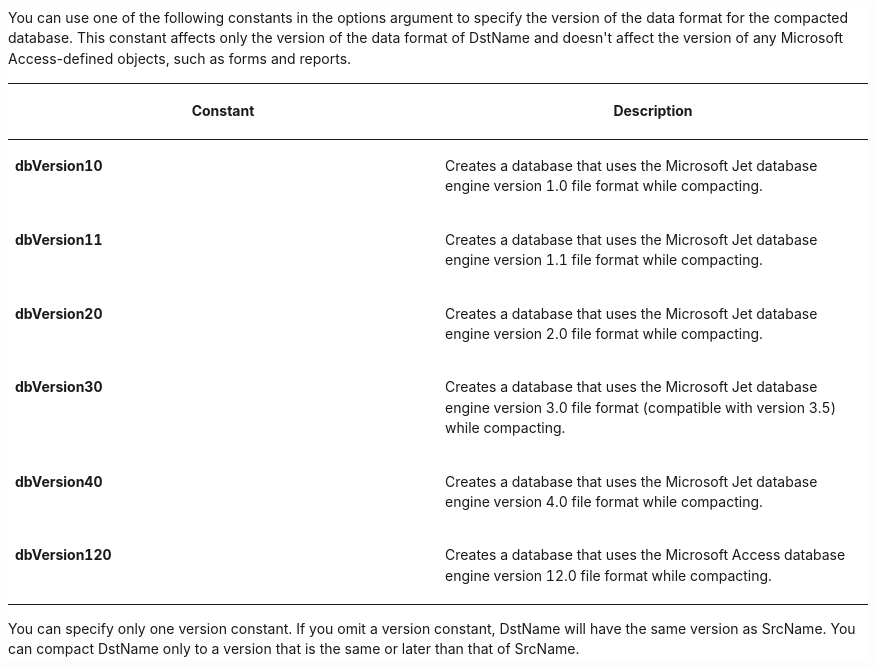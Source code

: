 You can use one of the following constants in the options argument to specify the version of the data format for the compacted database. This constant affects only the version of the data format of DstName and doesn't affect the version of any Microsoft Access-defined objects, such as forms and reports.

<table>
<colgroup>
<col style="width: 50%" />
<col style="width: 50%" />
</colgroup>
<thead>
<tr class="header">
<th><p>Constant</p></th>
<th><p>Description</p></th>
</tr>
</thead>
<tbody>
<tr class="odd">
<td><p><strong>dbVersion10</strong></p></td>
<td><p>Creates a database that uses the Microsoft Jet database engine version 1.0 file format while compacting.</p></td>
</tr>
<tr class="even">
<td><p><strong>dbVersion11</strong></p></td>
<td><p>Creates a database that uses the Microsoft Jet database engine version 1.1 file format while compacting.</p></td>
</tr>
<tr class="odd">
<td><p><strong>dbVersion20</strong></p></td>
<td><p>Creates a database that uses the Microsoft Jet database engine version 2.0 file format while compacting.</p></td>
</tr>
<tr class="even">
<td><p><strong>dbVersion30</strong></p></td>
<td><p>Creates a database that uses the Microsoft Jet database engine version 3.0 file format (compatible with version 3.5) while compacting.</p></td>
</tr>
<tr class="odd">
<td><p><strong>dbVersion40</strong></p></td>
<td><p>Creates a database that uses the Microsoft Jet database engine version 4.0 file format while compacting.</p></td>
</tr>
<tr class="even">
<td><p><strong>dbVersion120</strong></p></td>
<td><p>Creates a database that uses the Microsoft Access database engine version 12.0 file format while compacting.</p></td>
</tr>
</tbody>
</table>


You can specify only one version constant. If you omit a version constant, DstName will have the same version as SrcName. You can compact DstName only to a version that is the same or later than that of SrcName.
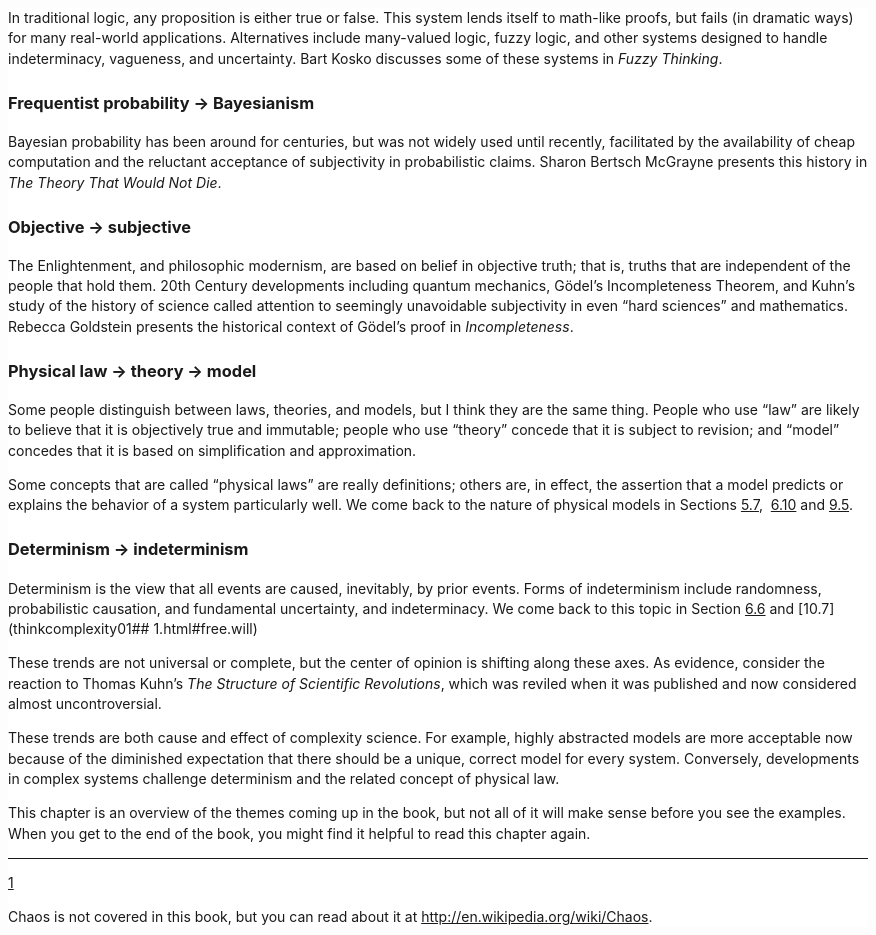 In traditional logic, any proposition is either true or false. This system lends itself to math-like proofs, but fails (in dramatic ways) for many real-world applications. Alternatives include many-valued logic, fuzzy logic, and other systems designed to handle indeterminacy, vagueness, and uncertainty. Bart Kosko discusses some of these systems in _Fuzzy Thinking_.

### **Frequentist probability → Bayesianism**

Bayesian probability has been around for centuries, but was not widely used until recently, facilitated by the availability of cheap computation and the reluctant acceptance of subjectivity in probabilistic claims. Sharon Bertsch McGrayne presents this history in _The Theory That Would Not Die_.

### **Objective → subjective**

The Enlightenment, and philosophic modernism, are based on belief in objective truth; that is, truths that are independent of the people that hold them. 20th Century developments including quantum mechanics, Gödel’s Incompleteness Theorem, and Kuhn’s study of the history of science called attention to seemingly unavoidable subjectivity in even “hard sciences” and mathematics. Rebecca Goldstein presents the historical context of Gödel’s proof in _Incompleteness_.

### **Physical law → theory → model**

Some people distinguish between laws, theories, and models, but I think they are the same thing. People who use “law” are likely to believe that it is objectively true and immutable; people who use “theory” concede that it is subject to revision; and “model” concedes that it is based on simplification and approximation.

Some concepts that are called “physical laws” are really definitions; others are, in effect, the assertion that a model predicts or explains the behavior of a system particularly well. We come back to the nature of physical models in Sections [5.7](thinkcomplexity006.html#model1),  [6.10](thinkcomplexity007.html#model3) and [9.5](thinkcomplexity010.html#model2).

### **Determinism → indeterminism**

Determinism is the view that all events are caused, inevitably, by prior events. Forms of indeterminism include randomness, probabilistic causation, and fundamental uncertainty, and indeterminacy. We come back to this topic in Section [6.6](thinkcomplexity007.html#determinism) and [10.7](thinkcomplexity01## 1.html#free.will)

These trends are not universal or complete, but the center of opinion is shifting along these axes. As evidence, consider the reaction to Thomas Kuhn’s _The Structure of Scientific Revolutions_, which was reviled when it was published and now considered almost uncontroversial.

These trends are both cause and effect of complexity science. For example, highly abstracted models are more acceptable now because of the diminished expectation that there should be a unique, correct model for every system. Conversely, developments in complex systems challenge determinism and the related concept of physical law.

This chapter is an overview of the themes coming up in the book, but not all of it will make sense before you see the examples. When you get to the end of the book, you might find it helpful to read this chapter again.

---

[1](#text2)

Chaos is not covered in this book, but you can read about it at http://en.wikipedia.org/wiki/Chaos.
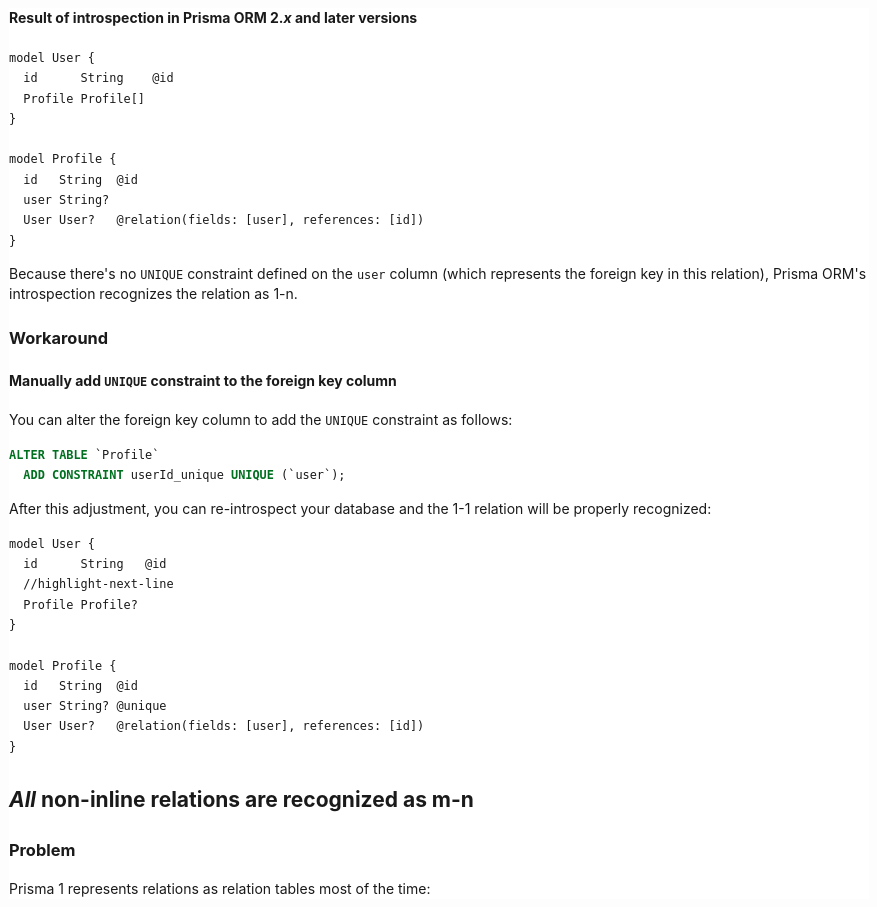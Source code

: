 #### Result of introspection in Prisma ORM 2._x_ and later versions

```prisma file=schema.prisma showLineNumbers
model User {
  id      String    @id
  Profile Profile[]
}

model Profile {
  id   String  @id
  user String?
  User User?   @relation(fields: [user], references: [id])
}
```

Because there's no `UNIQUE` constraint defined on the `user` column (which represents the foreign key in this relation), Prisma ORM's introspection recognizes the relation as 1-n.

### Workaround

#### Manually add `UNIQUE` constraint to the foreign key column

You can alter the foreign key column to add the `UNIQUE` constraint as follows:

```sql
ALTER TABLE `Profile`
  ADD CONSTRAINT userId_unique UNIQUE (`user`);
```

After this adjustment, you can re-introspect your database and the 1-1 relation will be properly recognized:

```prisma line-number file=schema.prisma highlight=3;normal showLineNumbers
model User {
  id      String   @id
  //highlight-next-line
  Profile Profile?
}

model Profile {
  id   String  @id
  user String? @unique
  User User?   @relation(fields: [user], references: [id])
}
```

## _All_ non-inline relations are recognized as m-n

### Problem

Prisma 1 represents relations as relation tables most of the time:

####################

• Work item:
Which lines of the material contain "indeterminism"? List them.

• Written response:
### **Determinism → indeterminism**
Determinism is the view that all events are caused, inevitably, by prior events. Forms of indeterminism include randomness, probabilistic causation, and fundamental uncertainty, and indeterminacy. We come back to this topic in Section [6.6](thinkcomplexity007.html#determinism) and [10.7](thinkcomplexity01## 1.html#free.will)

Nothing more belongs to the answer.